▶ **Problem**
Restate word for word the entries below, starting with the line with "You wouldn't paginate" and continuing through the line with "once signed in". Include both of those lines and no others.

* * * * * * * * *

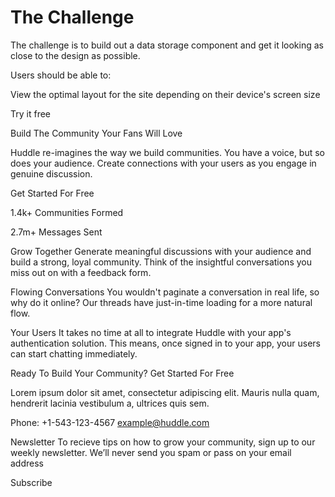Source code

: # The Challenge

The challenge is to build out a data storage component and get it looking as close to the design as possible.

Users should be able to:

View the optimal layout for the site depending on their device's screen size



Try it free

Build The Community Your Fans Will Love

Huddle re-imagines the way we build communities. You have a voice, but so does
your audience. Create connections with your users as you engage in genuine discussion.

Get Started For Free

1.4k+
Communities Formed

2.7m+
Messages Sent

Grow Together
Generate meaningful discussions with your audience and build a strong, loyal community.
Think of the insightful conversations you miss out on with a feedback form.

Flowing Conversations
You wouldn't paginate a conversation in real life, so why do it online? Our threads have
just-in-time loading for a more natural flow.

Your Users
It takes no time at all to integrate Huddle with your app's authentication solution. This means,
once signed in to your app, your users can start chatting immediately.

Ready To Build Your Community?
Get Started For Free

Lorem ipsum dolor sit amet, consectetur adipiscing elit. Mauris nulla quam, hendrerit lacinia
vestibulum a, ultrices quis sem.

Phone: +1-543-123-4567
example@huddle.com

Newsletter
To recieve tips on how to grow your community, sign up to our weekly newsletter. We’ll never
send you spam or pass on your email address

Subscribe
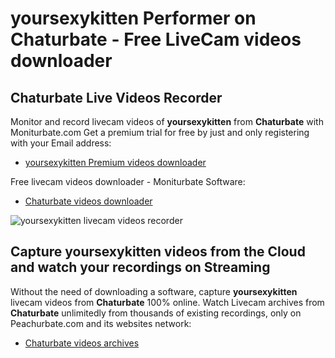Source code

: # yoursexykitten Performer on Chaturbate - Free LiveCam videos downloader

## Chaturbate Live Videos Recorder

Monitor and record livecam videos of **yoursexykitten** from **Chaturbate** with Moniturbate.com
Get a premium trial for free by just and only registering with your Email address:
* [yoursexykitten Premium videos downloader](https://moniturbate.com/request-demo-licence-key.html)

Free livecam videos downloader - Moniturbate Software:
* [Chaturbate videos downloader](https://moniturbate.com/moniturbate-download-software.html)

![yoursexykitten livecam videos recorder](https://peachurnet.com/templates/moniturbate-software.png)


## Capture yoursexykitten videos from the Cloud and watch your recordings on Streaming

Without the need of downloading a software, capture **yoursexykitten** livecam videos from **Chaturbate** 100% online.
Watch Livecam archives from **Chaturbate** unlimitedly from thousands of existing recordings, only on Peachurbate.com and its websites network:
* [Chaturbate videos archives](https://peachurnet.com/)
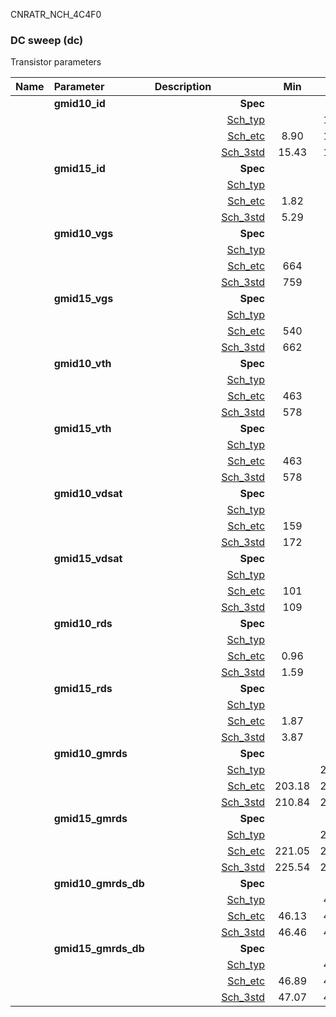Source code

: CNRATR_NCH_4C4F0

### DC sweep (dc)

Transistor parameters



|**Name**|**Parameter**|**Description**| |**Min**|**Typ**|**Max**| Unit|
|:---|:---|:---|---:|:---:|:---:|:---:| ---:|
||**gmid10\_id** | | **Spec**  |  | **0.00** |  | **uA** |
| | | |<a href='results/dc_Sch_typical.html'>Sch_typ</a>| | 15.90 |  | |
| | | |<a href='results/dc_Sch_etc.html'>Sch_etc</a>|8.90 | 16.24 | 23.23 | |
| | | |<a href='results/dc_Sch_mc.html'>Sch_3std</a>|15.43 | 15.88 | 16.33 | |
||**gmid15\_id** | | **Spec**  |  | **0.00** |  | **uA** |
| | | |<a href='results/dc_Sch_typical.html'>Sch_typ</a>| | 5.50 |  | |
| | | |<a href='results/dc_Sch_etc.html'>Sch_etc</a>|1.82 | 5.49 | 9.93 | |
| | | |<a href='results/dc_Sch_mc.html'>Sch_3std</a>|5.29 | 5.49 | 5.70 | |
||**gmid10\_vgs** | | **Spec**  |  | **0** |  | **mV** |
| | | |<a href='results/dc_Sch_typical.html'>Sch_typ</a>| | 767 |  | |
| | | |<a href='results/dc_Sch_etc.html'>Sch_etc</a>|664 | 756 | 854 | |
| | | |<a href='results/dc_Sch_mc.html'>Sch_3std</a>|759 | 766 | 773 | |
||**gmid15\_vgs** | | **Spec**  |  | **0** |  | **mV** |
| | | |<a href='results/dc_Sch_typical.html'>Sch_typ</a>| | 674 |  | |
| | | |<a href='results/dc_Sch_etc.html'>Sch_etc</a>|540 | 653 | 769 | |
| | | |<a href='results/dc_Sch_mc.html'>Sch_3std</a>|662 | 672 | 682 | |
||**gmid10\_vth** | | **Spec**  |  | **0** |  | **mV** |
| | | |<a href='results/dc_Sch_typical.html'>Sch_typ</a>| | 583 |  | |
| | | |<a href='results/dc_Sch_etc.html'>Sch_etc</a>|463 | 568 | 673 | |
| | | |<a href='results/dc_Sch_mc.html'>Sch_3std</a>|578 | 582 | 587 | |
||**gmid15\_vth** | | **Spec**  |  | **0** |  | **mV** |
| | | |<a href='results/dc_Sch_typical.html'>Sch_typ</a>| | 583 |  | |
| | | |<a href='results/dc_Sch_etc.html'>Sch_etc</a>|463 | 568 | 673 | |
| | | |<a href='results/dc_Sch_mc.html'>Sch_3std</a>|578 | 582 | 587 | |
||**gmid10\_vdsat** | | **Spec**  |  | **0** |  | **mV** |
| | | |<a href='results/dc_Sch_typical.html'>Sch_typ</a>| | 175 |  | |
| | | |<a href='results/dc_Sch_etc.html'>Sch_etc</a>|159 | 173 | 187 | |
| | | |<a href='results/dc_Sch_mc.html'>Sch_3std</a>|172 | 175 | 177 | |
||**gmid15\_vdsat** | | **Spec**  |  | **0** |  | **mV** |
| | | |<a href='results/dc_Sch_typical.html'>Sch_typ</a>| | 111 |  | |
| | | |<a href='results/dc_Sch_etc.html'>Sch_etc</a>|101 | 107 | 109 | |
| | | |<a href='results/dc_Sch_mc.html'>Sch_3std</a>|109 | 111 | 113 | |
||**gmid10\_rds** | | **Spec**  |  | **0.00** |  | **MOhm** |
| | | |<a href='results/dc_Sch_typical.html'>Sch_typ</a>| | 1.63 |  | |
| | | |<a href='results/dc_Sch_etc.html'>Sch_etc</a>|0.96 | 1.76 | 2.87 | |
| | | |<a href='results/dc_Sch_mc.html'>Sch_3std</a>|1.59 | 1.63 | 1.67 | |
||**gmid15\_rds** | | **Spec**  |  | **0.00** |  | **MOhm** |
| | | |<a href='results/dc_Sch_typical.html'>Sch_typ</a>| | 4.09 |  | |
| | | |<a href='results/dc_Sch_etc.html'>Sch_etc</a>|1.87 | 5.29 | 10.64 | |
| | | |<a href='results/dc_Sch_mc.html'>Sch_3std</a>|3.87 | 4.12 | 4.36 | |
||**gmid10\_gmrds** | | **Spec**  |  | **0.00** |  | **V** |
| | | |<a href='results/dc_Sch_typical.html'>Sch_typ</a>| | 213.28 |  | |
| | | |<a href='results/dc_Sch_etc.html'>Sch_etc</a>|203.18 | 215.93 | 231.96 | |
| | | |<a href='results/dc_Sch_mc.html'>Sch_3std</a>|210.84 | 213.05 | 215.25 | |
||**gmid15\_gmrds** | | **Spec**  |  | **0.00** |  | **V** |
| | | |<a href='results/dc_Sch_typical.html'>Sch_typ</a>| | 231.85 |  | |
| | | |<a href='results/dc_Sch_etc.html'>Sch_etc</a>|221.05 | 227.12 | 233.31 | |
| | | |<a href='results/dc_Sch_mc.html'>Sch_3std</a>|225.54 | 231.14 | 236.75 | |
||**gmid10\_gmrds\_db** | | **Spec**  |  | **0.00** |  | **dB** |
| | | |<a href='results/dc_Sch_typical.html'>Sch_typ</a>| | 46.56 |  | |
| | | |<a href='results/dc_Sch_etc.html'>Sch_etc</a>|46.13 | 46.68 | 47.30 | |
| | | |<a href='results/dc_Sch_mc.html'>Sch_3std</a>|46.46 | 46.55 | 46.64 | |
||**gmid15\_gmrds\_db** | | **Spec**  |  | **0.00** |  | **dB** |
| | | |<a href='results/dc_Sch_typical.html'>Sch_typ</a>| | 47.30 |  | |
| | | |<a href='results/dc_Sch_etc.html'>Sch_etc</a>|46.89 | 47.12 | 47.35 | |
| | | |<a href='results/dc_Sch_mc.html'>Sch_3std</a>|47.07 | 47.28 | 47.48 | |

* * * * * * * * *

▶ **Task response**
You wouldn't paginate a conversation in real life, so why do it online? Our threads have
just-in-time loading for a more natural flow.

Your Users
It takes no time at all to integrate Huddle with your app's authentication solution. This means,
once signed in to your app, your users can start chatting immediately.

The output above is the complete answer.